Люций Брут, один из основателей Римской республики, фигура в истории Древнего Рима заметная, но ее заслонила фигура Марка Брута. Потому что убийство Цезаря легче запомнить, чем борьбу римлян против этрусского господства, свержение Тарквиния Гордого и множество других полезных для республики дел. И, конечно, немалую роль здесь сыграла крылатая фраза: «И ты, Брут?» — сказанная много столетий спустя одним из героев Шекспира.
Никому не известные имена легко уживаются в одном тексте. Известным трудней. Больно видеть, как они, чужие и несовместимые, живут в нем, втайне ненавидя друг друга, но подчиняясь общему смыслу, которому призваны служить.

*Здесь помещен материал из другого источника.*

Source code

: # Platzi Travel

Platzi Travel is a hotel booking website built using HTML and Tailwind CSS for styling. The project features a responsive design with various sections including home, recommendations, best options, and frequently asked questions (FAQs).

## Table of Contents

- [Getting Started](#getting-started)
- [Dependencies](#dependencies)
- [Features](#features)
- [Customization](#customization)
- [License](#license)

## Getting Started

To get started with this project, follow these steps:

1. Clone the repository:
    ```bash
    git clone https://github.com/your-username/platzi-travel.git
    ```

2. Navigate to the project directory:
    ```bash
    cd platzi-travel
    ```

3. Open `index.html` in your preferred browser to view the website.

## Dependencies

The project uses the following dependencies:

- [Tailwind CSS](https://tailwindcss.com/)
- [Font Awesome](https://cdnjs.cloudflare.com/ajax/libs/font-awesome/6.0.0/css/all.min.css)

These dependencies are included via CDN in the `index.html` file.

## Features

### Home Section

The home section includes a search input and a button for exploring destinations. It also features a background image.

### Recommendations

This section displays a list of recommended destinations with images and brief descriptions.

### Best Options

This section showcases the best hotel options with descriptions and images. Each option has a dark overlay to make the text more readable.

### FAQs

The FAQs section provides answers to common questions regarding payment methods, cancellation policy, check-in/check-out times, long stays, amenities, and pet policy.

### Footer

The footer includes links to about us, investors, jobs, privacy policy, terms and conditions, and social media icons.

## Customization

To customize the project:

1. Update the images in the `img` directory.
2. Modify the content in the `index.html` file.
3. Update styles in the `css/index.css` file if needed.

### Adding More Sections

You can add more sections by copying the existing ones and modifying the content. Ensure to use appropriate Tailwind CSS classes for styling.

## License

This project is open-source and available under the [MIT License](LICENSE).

Разве можно спокойно читать эту фразу: «Сестры Наталья Гончарова, в замужестве Пушкина, и Екатерина Гончарова, в замужестве Дантес…»?
ИМЕНА И МЕСТОИМЕНИЯ
Местоимение заменяет имя, но собственного имени у него нет. Приходит время — и никто не вспомнит, какое имя оно заменяло. Но если мысль, выраженная общим текстом, не умерла, если ее читают спустя столетия, то в этом заслуга не только имен, но и безымянных местоимений…
Имена ведь тоже забываются. И вспоминаются — забытые при жизни. У каждого имени две судьбы: прижизненная и посмертная.
Генрих Лудольф… Кому это имя что говорит? А ведь оно принадлежит автору первой русской грамматики. Не церковнославянской (как грамматики Зизания и Смотрицкого), а русской, написанной за шестьдесят лет до «Российской грамматики» Ломоносова.
Замечательный советский лингвист Борис Александрович Ларин, издавший в 1937 году грамматику Лудольфа, пишет в предисловии к ней: «Как оценен был труд Генриха Лудольфа в России? На этот вопрос можно ответить коротко: большинство русских лингвистов со второй половины XVIII века и до наших дней или вовсе не знало о нем, или не обращалось к этому важному источнику, а те, кто заглядывал в книгу Лудольфа, не оценили ее по достоинству». И дальше профессор Ларин приводит отзывы о грамматике Лудольфа за истекшие два с половиной века, «чтобы продемонстрировать непроницательность и националистическое высокомерие «отечественной» критики».